Print the data once more, exactly as given. Drop the pictures.

_ _ _ _

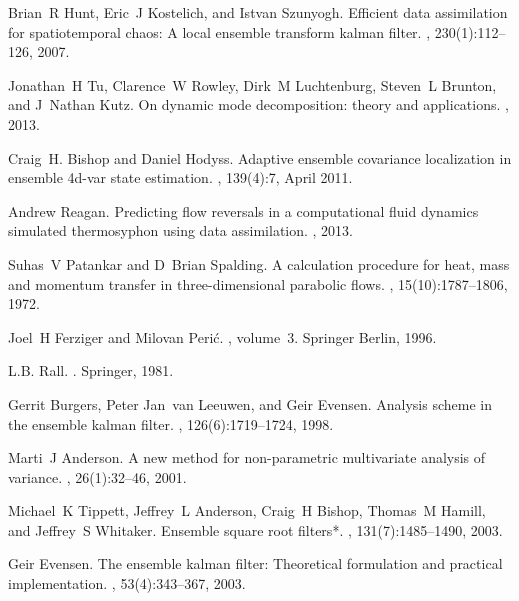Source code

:\documentclass[pre,twocolumn,twoside,byrevtex,superscriptaddress]{revtex4}
\begin{document}
\begin{thebibliography}{10}
Brian~R Hunt, Eric~J Kostelich, and Istvan Szunyogh.
\newblock Efficient data assimilation for spatiotemporal chaos: A local
  ensemble transform kalman filter.
, 230(1):112--126, 2007.

Jonathan~H Tu, Clarence~W Rowley, Dirk~M Luchtenburg, Steven~L Brunton, and
  J~Nathan Kutz.
\newblock On dynamic mode decomposition: theory and applications.
, 2013.

Craig~H. Bishop and Daniel Hodyss.
\newblock Adaptive ensemble covariance localization in ensemble 4d-var state
  estimation.
, 139(4):7, April 2011.

Andrew Reagan.
\newblock Predicting flow reversals in a computational fluid dynamics simulated
  thermosyphon using data assimilation.
, 2013.

Suhas~V Patankar and D~Brian Spalding.
\newblock A calculation procedure for heat, mass and momentum transfer in
  three-dimensional parabolic flows.
,
  15(10):1787--1806, 1972.

Joel~H Ferziger and Milovan Peri{\'c}.
, volume~3.
\newblock Springer Berlin, 1996.

L.B. Rall.
.
\newblock Springer, 1981.

Gerrit Burgers, Peter Jan~van Leeuwen, and Geir Evensen.
\newblock Analysis scheme in the ensemble kalman filter.
, 126(6):1719--1724, 1998.

Marti~J Anderson.
\newblock A new method for non-parametric multivariate analysis of variance.
, 26(1):32--46, 2001.

Michael~K Tippett, Jeffrey~L Anderson, Craig~H Bishop, Thomas~M Hamill, and
  Jeffrey~S Whitaker.
\newblock Ensemble square root filters*.
, 131(7):1485--1490, 2003.

Geir Evensen.
\newblock The ensemble kalman filter: Theoretical formulation and practical
  implementation.
, 53(4):343--367, 2003.

\end{thebibliography}
\end{document}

_ _ _ _

Result =
Source code

:\documentclass[pre,twocolumn,twoside,byrevtex,superscriptaddress]{revtex4}
\begin{document}
\begin{thebibliography}{10}
Brian~R Hunt, Eric~J Kostelich, and Istvan Szunyogh.
\newblock Efficient data assimilation for spatiotemporal chaos: A local
  ensemble transform kalman filter.
, 230(1):112--126, 2007.

Jonathan~H Tu, Clarence~W Rowley, Dirk~M Luchtenburg, Steven~L Brunton, and
  J~Nathan Kutz.
\newblock On dynamic mode decomposition: theory and applications.
, 2013.

Craig~H. Bishop and Daniel Hodyss.
\newblock Adaptive ensemble covariance localization in ensemble 4d-var state
  estimation.
, 139(4):7, April 2011.

Andrew Reagan.
\newblock Predicting flow reversals in a computational fluid dynamics simulated
  thermosyphon using data assimilation.
, 2013.

Suhas~V Patankar and D~Brian Spalding.
\newblock A calculation procedure for heat, mass and momentum transfer in
  three-dimensional parabolic flows.
,
  15(10):1787--1806, 1972.

Joel~H Ferziger and Milovan Peri{\'c}.
, volume~3.
\newblock Springer Berlin, 1996.

L.B. Rall.
.
\newblock Springer, 1981.

Gerrit Burgers, Peter Jan~van Leeuwen, and Geir Evensen.
\newblock Analysis scheme in the ensemble kalman filter.
, 126(6):1719--1724, 1998.

Marti~J Anderson.
\newblock A new method for non-parametric multivariate analysis of variance.
, 26(1):32--46, 2001.

Michael~K Tippett, Jeffrey~L Anderson, Craig~H Bishop, Thomas~M Hamill, and
  Jeffrey~S Whitaker.
\newblock Ensemble square root filters*.
, 131(7):1485--1490, 2003.

Geir Evensen.
\newblock The ensemble kalman filter: Theoretical formulation and practical
  implementation.
, 53(4):343--367, 2003.

\end{thebibliography}
\end{document}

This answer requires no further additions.